(TASK DATA Opens)

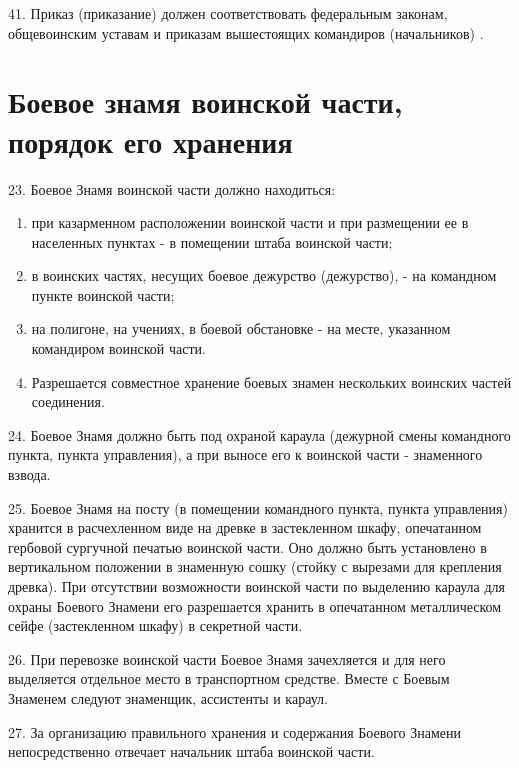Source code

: \documentclass[12pt,a4paper]{report}
\begin{document}
41. Приказ (приказание) должен соответствовать федеральным законам, общевоинским уставам и приказам вышестоящих командиров (начальников) . 

\section{Боевое знамя воинской части, порядок его хранения}

23. Боевое Знамя воинской части должно находиться:
\begin{enumerate}
\item при казарменном расположении воинской части и при размещении ее в населенных пунктах - в помещении штаба воинской части;

\item в воинских частях, несущих боевое дежурство (дежурство), - на командном пункте воинской части;

\item на полигоне, на учениях, в боевой обстановке - на месте, указанном командиром воинской части.

\item Разрешается совместное хранение боевых знамен нескольких воинских частей соединения.
\end{enumerate}
24. Боевое Знамя должно быть под охраной караула (дежурной смены командного пункта, пункта управления), а при выносе его к воинской части - знаменного взвода.

25. Боевое Знамя на посту (в помещении командного пункта, пункта управления) хранится в расчехленном виде на древке в застекленном шкафу, опечатанном гербовой сургучной печатью воинской части. Оно должно быть установлено в вертикальном положении в знаменную сошку (стойку с вырезами для крепления древка). При отсутствии возможности воинской части по выделению караула для охраны Боевого Знамени его разрешается хранить в опечатанном металлическом сейфе (застекленном шкафу) в секретной части.

26. При перевозке воинской части Боевое Знамя зачехляется и для него выделяется отдельное место в транспортном средстве. Вместе с Боевым Знаменем следуют знаменщик, ассистенты и караул.

27. За организацию правильного хранения и содержания Боевого Знамени непосредственно отвечает начальник штаба воинской части.
\end{document}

(TASK DATA Closes)

**ABOUT THIS EXERCISE**
Extract the lines above from the one containing "24. Боевое Знамя" to the last line, both included, exactly as written.

**ANSWER SPACE**
24. Боевое Знамя должно быть под охраной караула (дежурной смены командного пункта, пункта управления), а при выносе его к воинской части - знаменного взвода.

25. Боевое Знамя на посту (в помещении командного пункта, пункта управления) хранится в расчехленном виде на древке в застекленном шкафу, опечатанном гербовой сургучной печатью воинской части. Оно должно быть установлено в вертикальном положении в знаменную сошку (стойку с вырезами для крепления древка). При отсутствии возможности воинской части по выделению караула для охраны Боевого Знамени его разрешается хранить в опечатанном металлическом сейфе (застекленном шкафу) в секретной части.

26. При перевозке воинской части Боевое Знамя зачехляется и для него выделяется отдельное место в транспортном средстве. Вместе с Боевым Знаменем следуют знаменщик, ассистенты и караул.

27. За организацию правильного хранения и содержания Боевого Знамени непосредственно отвечает начальник штаба воинской части.
\end{document}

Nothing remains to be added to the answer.